Bez względu na to, człowiek powinien starać się, żeby pojawiło się u niego wielkie niezadowolenie od tego, że nie może on oddawać dla Stwórcy. I wielkość tego niezadowolenia odpowiada tym cierpieniom, które on odczuwa od braku tego odczucia, ponieważ nie ma on tego, o co prosi. W każdym wypadku to nie nazywa się potrzebą, gdyż prawdziwa potrzeba jest mierzona przez ten ból, który on odczuwa, z tego powodu, że nie ma.

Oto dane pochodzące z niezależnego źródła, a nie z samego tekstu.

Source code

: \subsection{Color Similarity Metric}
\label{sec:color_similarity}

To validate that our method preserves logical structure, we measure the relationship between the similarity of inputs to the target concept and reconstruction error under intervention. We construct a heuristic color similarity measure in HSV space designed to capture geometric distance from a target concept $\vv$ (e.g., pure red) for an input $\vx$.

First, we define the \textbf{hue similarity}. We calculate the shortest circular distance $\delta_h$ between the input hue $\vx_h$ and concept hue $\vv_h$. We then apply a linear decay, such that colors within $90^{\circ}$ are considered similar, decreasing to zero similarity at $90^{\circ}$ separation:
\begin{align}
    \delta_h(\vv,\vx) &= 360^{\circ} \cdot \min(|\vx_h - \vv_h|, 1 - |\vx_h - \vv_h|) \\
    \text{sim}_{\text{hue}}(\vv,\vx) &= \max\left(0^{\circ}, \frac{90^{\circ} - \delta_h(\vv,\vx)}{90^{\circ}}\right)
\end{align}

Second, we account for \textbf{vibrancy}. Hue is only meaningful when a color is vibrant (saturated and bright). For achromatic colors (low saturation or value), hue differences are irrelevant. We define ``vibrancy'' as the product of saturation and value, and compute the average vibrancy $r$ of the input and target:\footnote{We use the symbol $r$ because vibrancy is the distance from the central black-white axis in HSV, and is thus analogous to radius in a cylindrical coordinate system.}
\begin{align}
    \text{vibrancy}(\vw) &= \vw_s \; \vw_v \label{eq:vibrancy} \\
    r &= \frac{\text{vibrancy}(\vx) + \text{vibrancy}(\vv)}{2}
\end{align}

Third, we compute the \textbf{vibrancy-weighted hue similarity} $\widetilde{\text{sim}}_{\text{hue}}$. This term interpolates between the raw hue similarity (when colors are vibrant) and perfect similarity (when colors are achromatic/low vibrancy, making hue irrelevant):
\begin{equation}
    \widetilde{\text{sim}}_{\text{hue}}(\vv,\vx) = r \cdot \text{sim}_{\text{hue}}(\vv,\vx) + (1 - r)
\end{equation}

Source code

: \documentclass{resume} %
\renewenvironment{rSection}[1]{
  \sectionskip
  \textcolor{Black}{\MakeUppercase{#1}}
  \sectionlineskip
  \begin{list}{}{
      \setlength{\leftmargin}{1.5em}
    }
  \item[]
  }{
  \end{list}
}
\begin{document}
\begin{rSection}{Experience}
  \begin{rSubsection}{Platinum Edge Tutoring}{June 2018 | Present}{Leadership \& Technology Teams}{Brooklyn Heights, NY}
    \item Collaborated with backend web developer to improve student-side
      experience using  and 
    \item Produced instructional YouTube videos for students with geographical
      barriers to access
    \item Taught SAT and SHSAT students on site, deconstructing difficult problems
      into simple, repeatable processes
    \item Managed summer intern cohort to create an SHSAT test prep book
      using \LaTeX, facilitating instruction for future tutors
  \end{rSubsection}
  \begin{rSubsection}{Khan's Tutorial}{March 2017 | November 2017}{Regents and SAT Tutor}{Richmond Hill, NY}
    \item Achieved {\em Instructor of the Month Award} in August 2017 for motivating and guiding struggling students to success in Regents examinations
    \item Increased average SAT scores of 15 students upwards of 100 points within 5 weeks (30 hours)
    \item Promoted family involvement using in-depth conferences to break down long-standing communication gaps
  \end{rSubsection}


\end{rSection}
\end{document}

Z tego można zrozumieć słowa Ari: „Pokochaj Stwórcę swojego i służ Jemu całym sercem”. Co to jest za praca, która jest w sercu? Jest to modlitwa. I należy zrozumieć, dlaczego zaprzestano wykorzystywać modlitwę w jej zwykłym tłumaczeniu. Tak jest przyjęte: gdy człowiek chce otrzymać cokolwiek od drugiego, on otwiera usta i prosi go. Jak napisano: „Słyszę Ja modlitwę z każdych ust”. Jeżeli tak, to dlaczego powiedziano, że modlitwą nazywa się „praca, co jest w sercu”?

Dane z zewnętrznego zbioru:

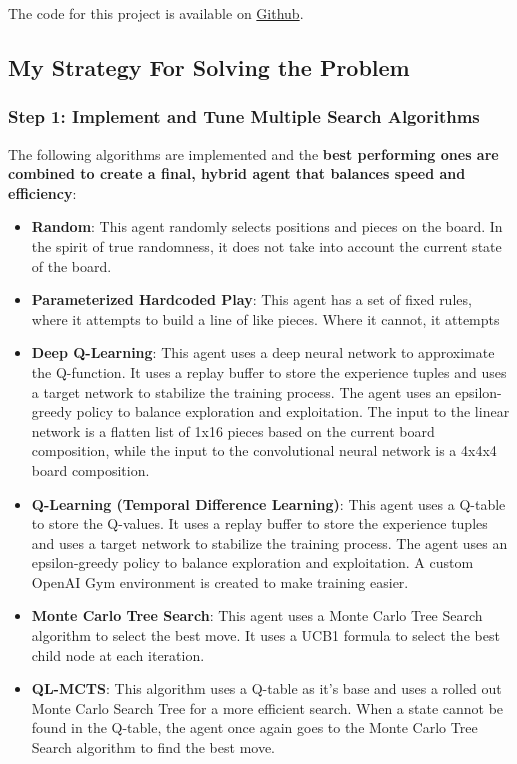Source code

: The code for this project is available on \href{https://github.com/sidharrth2002/ci-quarto-sidharrth}{Github}.

\subsection{My Strategy For Solving the Problem}

\subsubsection{Step 1: Implement and Tune Multiple Search Algorithms}

The following algorithms are implemented and the \textbf{best performing ones are combined to create a final, hybrid agent that balances speed and efficiency}:

\begin{itemize}
    \item \textbf{Random}: This agent randomly selects positions and pieces on the board. In the spirit of true randomness, it does not take into account the current state of the board.
    \item \textbf{Parameterized Hardcoded Play}: This agent has a set of fixed rules, where it attempts to build a line of like pieces. Where it cannot, it attempts
    \item \textbf{Deep Q-Learning}: This agent uses a deep neural network to approximate the Q-function. It uses a replay buffer to store the experience tuples and uses a target network to stabilize the training process. The agent uses an epsilon-greedy policy to balance exploration and exploitation. The input to the linear network is a flatten list of 1x16 pieces based on the current board composition, while the input to the convolutional neural network is a 4x4x4 board composition.
    \item \textbf{Q-Learning (Temporal Difference Learning)}: This agent uses a Q-table to store the Q-values. It uses a replay buffer to store the experience tuples and uses a target network to stabilize the training process. The agent uses an epsilon-greedy policy to balance exploration and exploitation. A custom OpenAI Gym environment is created to make training easier.
    \item \textbf{Monte Carlo Tree Search}: This agent uses a Monte Carlo Tree Search algorithm to select the best move. It uses a UCB1 formula to select the best child node at each iteration.
    \item \textbf{QL-MCTS}: This algorithm uses a Q-table as it's base and uses a rolled out Monte Carlo Search Tree for a more efficient search. When a state cannot be found in the Q-table, the agent once again goes to the Monte Carlo Tree Search algorithm to find the best move.
\end{itemize}

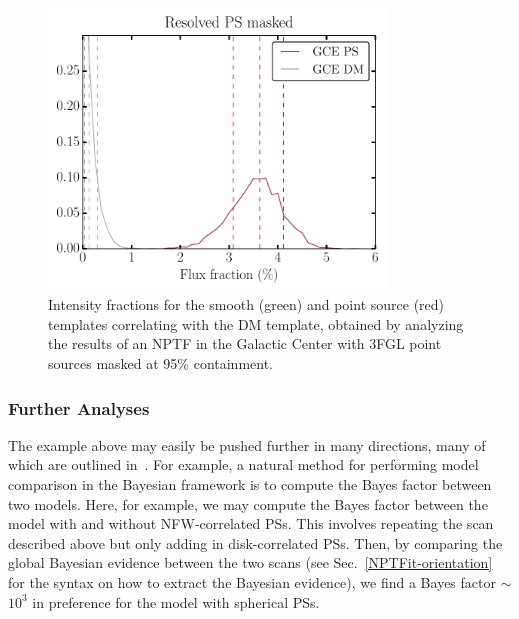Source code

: \begin{figure}[htbp]
\centering
\includegraphics[width=0.8\textwidth]{ch-nptfit/gce_intensity_fraction.pdf} 
\caption{Intensity fractions for the smooth (green) and point source (red) templates correlating with the DM template, obtained by analyzing the results of an NPTF in the Galactic Center with 3FGL point sources masked at 95\% containment.}
\label{fig:gc_intensity}
\end{figure}

\subsubsection{Further Analyses}

The example above may easily be pushed further in many directions, many of which are outlined in~\cite{Lee:2015fea}.  For example, a natural method for performing model comparison in the Bayesian framework is to compute the Bayes factor between two models.  Here, for example, we may compute the Bayes factor between the model with and without NFW-correlated PSs.  This involves repeating the scan described above but only adding in disk-correlated PSs.  Then, by comparing the global Bayesian evidence between the two scans (see Sec.~\ref{NPTFit-orientation} for the syntax on how to extract the Bayesian evidence), we find a Bayes factor $\sim$$10^3$ in preference for the model with spherical PSs.

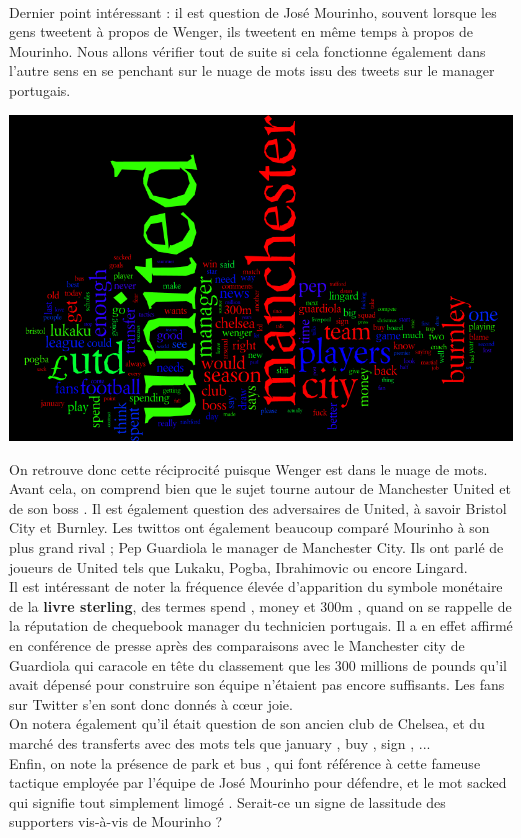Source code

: \documentclass[14pt, openany]{article}
\begin{document}
\paragraph{}
Dernier point intéressant : il est question de José Mourinho, souvent lorsque les gens tweetent à propos de Wenger, ils tweetent en même temps à propos de Mourinho. Nous allons vérifier tout de suite si cela fonctionne également dans l'autre sens en se penchant sur le nuage de mots issu des tweets sur le manager portugais.
\begin{center}
\includegraphics[scale=0.6]{Images/mourinho_words.png}
\end{center}
On retrouve donc cette réciprocité puisque Wenger est dans le nuage de mots. Avant cela, on comprend bien que le sujet tourne autour de Manchester United et de son \og boss \fg{}. Il est également question des adversaires de United, à savoir Bristol City et Burnley. Les twittos ont également beaucoup comparé Mourinho à son plus grand rival ; Pep Guardiola le manager de Manchester City. Ils ont parlé de joueurs de United tels que Lukaku, Pogba, Ibrahimovic ou encore Lingard.\\
Il est intéressant de noter la fréquence élevée d'apparition du symbole monétaire de la \textbf{livre sterling}, des termes \og spend \fg{}, \og money \fg{} et \og 300m \fg{}, quand on se rappelle de la réputation de \og chequebook manager \fg{} du technicien portugais. Il a en effet affirmé en conférence de presse après des comparaisons avec le Manchester city de Guardiola qui caracole en tête du classement que les 300 millions de pounds qu'il avait dépensé pour construire son équipe n'étaient pas encore suffisants. Les fans sur Twitter s'en sont donc donnés à cœur joie.\\
On notera également qu'il était question de son ancien club de Chelsea, et du marché des transferts avec des mots tels que \og january \fg{}, \og buy \fg{}, \og sign \fg{}, ...\\
Enfin, on note la présence de \og park \fg{} et \og bus \fg{}, qui font référence à cette fameuse tactique employée par l'équipe de José Mourinho pour défendre, et le mot \og sacked \fg{} qui signifie tout simplement \og limogé \fg{}. Serait-ce un signe de lassitude des supporters vis-à-vis de Mourinho ?
\end{document}
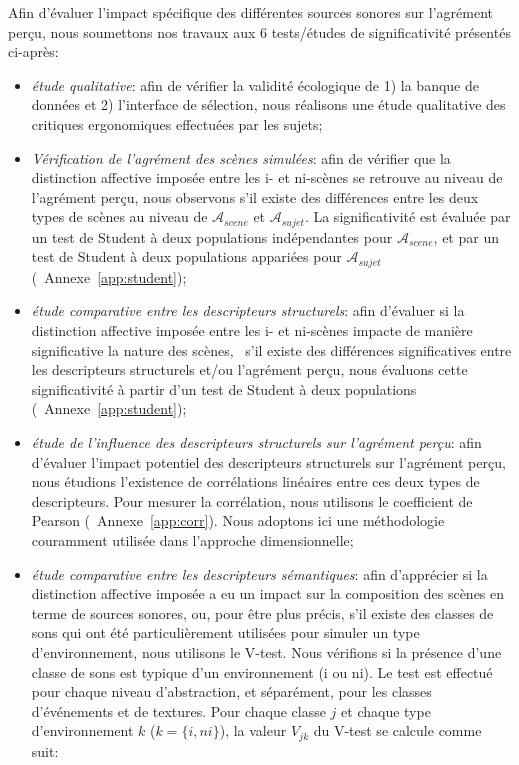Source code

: Afin d'évaluer l'impact spécifique des différentes sources sonores sur l'agrément perçu, nous soumettons nos travaux aux 6 tests/études de significativité présentés ci-après:

\begin{itemize}
\item \emph{étude qualitative}: afin de vérifier la validité écologique de 1) la banque de données et 2) l'interface de sélection, nous réalisons une étude qualitative des critiques ergonomiques effectuées par les sujets;
\item \emph{Vérification de l'agrément des scènes simulées}: afin de vérifier que la distinction affective imposée entre les i- et ni-scènes se retrouve au niveau de l'agrément perçu, nous observons s'il existe des différences entre les deux types de scènes au niveau de $\mathcal{A}_{scene}$ et $\mathcal{A}_{sujet}$. La significativité est évaluée par un test de Student à deux populations indépendantes pour $\mathcal{A}_{scene}$, et par un test de Student à deux populations appariées pour $\mathcal{A}_{sujet}$ (\cf~Annexe~\ref{app:student});
\item \emph{étude comparative entre les descripteurs structurels}: afin d'évaluer si la distinction affective imposée entre les i- et ni-scènes impacte de manière significative la nature des scènes, \ie~s'il existe des différences significatives entre les descripteurs structurels et/ou l'agrément perçu, nous évaluons cette significativité à partir d'un test de Student à deux populations (\cf~Annexe~\ref{app:student});
\item \emph{étude de l'influence des descripteurs structurels sur l'agrément perçu}: afin d'évaluer l'impact potentiel des descripteurs structurels sur l'agrément perçu, nous étudions l'existence de corrélations linéaires entre ces deux types de descripteurs. Pour mesurer la corrélation, nous utilisons le coefficient de Pearson (\cf~Annexe~\ref{app:corr}). Nous adoptons ici une méthodologie couramment utilisée dans l'approche dimensionnelle;
\item \emph{étude comparative entre les descripteurs sémantiques}: afin d'apprécier si la distinction affective imposée a eu un impact sur la composition des scènes en terme de sources sonores, ou, pour être plus précis, s'il existe des classes de sons qui ont été particulièrement utilisées pour simuler un type d'environnement, nous utilisons le V-test. Nous vérifions si la présence d'une classe de sons est typique d'un environnement (i ou ni). Le test est effectué pour chaque niveau d'abstraction, et séparément, pour les classes d'événements et de textures. Pour chaque classe $j$ et chaque type d'environnement $k$ ($k=\lbrace i,ni\rbrace$), la valeur $V_{jk}$ du V-test se calcule comme suit: 


\end{itemize}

Biorąc pod uwagę wyżej powiedziane, że modlitwą jest odczucie braku, i człowiek życzy sobie, żeby Stwórca napełnił ten brak, lecz nie ma żadnego znaczącego braku w ustach człowieka, gdyż wszystkie odczucia jego odczuwalne są w sercu. Dlatego, jeżeli człowiek nie odczuwa w sercu swoim braku, to wszystko co wychodzi z jego ust, nie jest brane pod uwagę. Przypuśćmy, rzeczywiście brakuje jemu tego, o co on prosi przez usta, lecz napełnienie, o które on prosi, powinno napełnić to miejsce, gdzie znajduje się brak, czyli serce. Dlatego powiedzieli mędrcy, że modlitwa powinna wychodzić z głębi serca, czyli żeby każde serce odczuwało ten brak napełnienia, którego ono pragnie.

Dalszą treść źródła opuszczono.